- _DATA TO USE_:
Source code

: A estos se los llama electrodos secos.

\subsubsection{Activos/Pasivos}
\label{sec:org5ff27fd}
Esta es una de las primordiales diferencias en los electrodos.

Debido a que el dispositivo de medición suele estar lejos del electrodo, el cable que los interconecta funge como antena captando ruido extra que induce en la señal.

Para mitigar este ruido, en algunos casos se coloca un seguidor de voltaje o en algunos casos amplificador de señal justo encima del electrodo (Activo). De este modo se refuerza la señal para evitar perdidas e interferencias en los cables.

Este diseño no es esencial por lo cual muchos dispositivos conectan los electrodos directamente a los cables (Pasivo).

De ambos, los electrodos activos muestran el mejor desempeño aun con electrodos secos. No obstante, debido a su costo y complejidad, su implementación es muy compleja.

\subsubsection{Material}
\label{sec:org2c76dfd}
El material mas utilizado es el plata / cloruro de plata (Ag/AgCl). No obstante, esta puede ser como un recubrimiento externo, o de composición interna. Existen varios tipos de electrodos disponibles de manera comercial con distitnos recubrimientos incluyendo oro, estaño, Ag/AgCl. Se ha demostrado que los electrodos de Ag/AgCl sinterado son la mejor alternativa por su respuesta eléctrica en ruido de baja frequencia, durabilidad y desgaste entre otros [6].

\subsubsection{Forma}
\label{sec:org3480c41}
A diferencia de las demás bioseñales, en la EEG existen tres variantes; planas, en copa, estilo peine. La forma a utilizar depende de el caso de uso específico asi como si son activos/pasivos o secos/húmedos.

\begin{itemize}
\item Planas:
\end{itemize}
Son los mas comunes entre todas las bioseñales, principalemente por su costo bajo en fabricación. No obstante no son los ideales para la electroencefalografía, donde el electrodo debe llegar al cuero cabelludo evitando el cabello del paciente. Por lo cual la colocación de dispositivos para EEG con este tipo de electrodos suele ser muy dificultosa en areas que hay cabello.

- _WHAT IS NEEDED_: Retype the whole listing above exactly as it appears.

- _EXERCISE OUTPUT_:
Source code

: A estos se los llama electrodos secos.

\subsubsection{Activos/Pasivos}
\label{sec:org5ff27fd}
Esta es una de las primordiales diferencias en los electrodos.

Debido a que el dispositivo de medición suele estar lejos del electrodo, el cable que los interconecta funge como antena captando ruido extra que induce en la señal.

Para mitigar este ruido, en algunos casos se coloca un seguidor de voltaje o en algunos casos amplificador de señal justo encima del electrodo (Activo). De este modo se refuerza la señal para evitar perdidas e interferencias en los cables.

Este diseño no es esencial por lo cual muchos dispositivos conectan los electrodos directamente a los cables (Pasivo).

De ambos, los electrodos activos muestran el mejor desempeño aun con electrodos secos. No obstante, debido a su costo y complejidad, su implementación es muy compleja.

\subsubsection{Material}
\label{sec:org2c76dfd}
El material mas utilizado es el plata / cloruro de plata (Ag/AgCl). No obstante, esta puede ser como un recubrimiento externo, o de composición interna. Existen varios tipos de electrodos disponibles de manera comercial con distitnos recubrimientos incluyendo oro, estaño, Ag/AgCl. Se ha demostrado que los electrodos de Ag/AgCl sinterado son la mejor alternativa por su respuesta eléctrica en ruido de baja frequencia, durabilidad y desgaste entre otros [6].

\subsubsection{Forma}
\label{sec:org3480c41}
A diferencia de las demás bioseñales, en la EEG existen tres variantes; planas, en copa, estilo peine. La forma a utilizar depende de el caso de uso específico asi como si son activos/pasivos o secos/húmedos.

\begin{itemize}
\item Planas:
\end{itemize}
Son los mas comunes entre todas las bioseñales, principalemente por su costo bajo en fabricación. No obstante no son los ideales para la electroencefalografía, donde el electrodo debe llegar al cuero cabelludo evitando el cabello del paciente. Por lo cual la colocación de dispositivos para EEG con este tipo de electrodos suele ser muy dificultosa en areas que hay cabello.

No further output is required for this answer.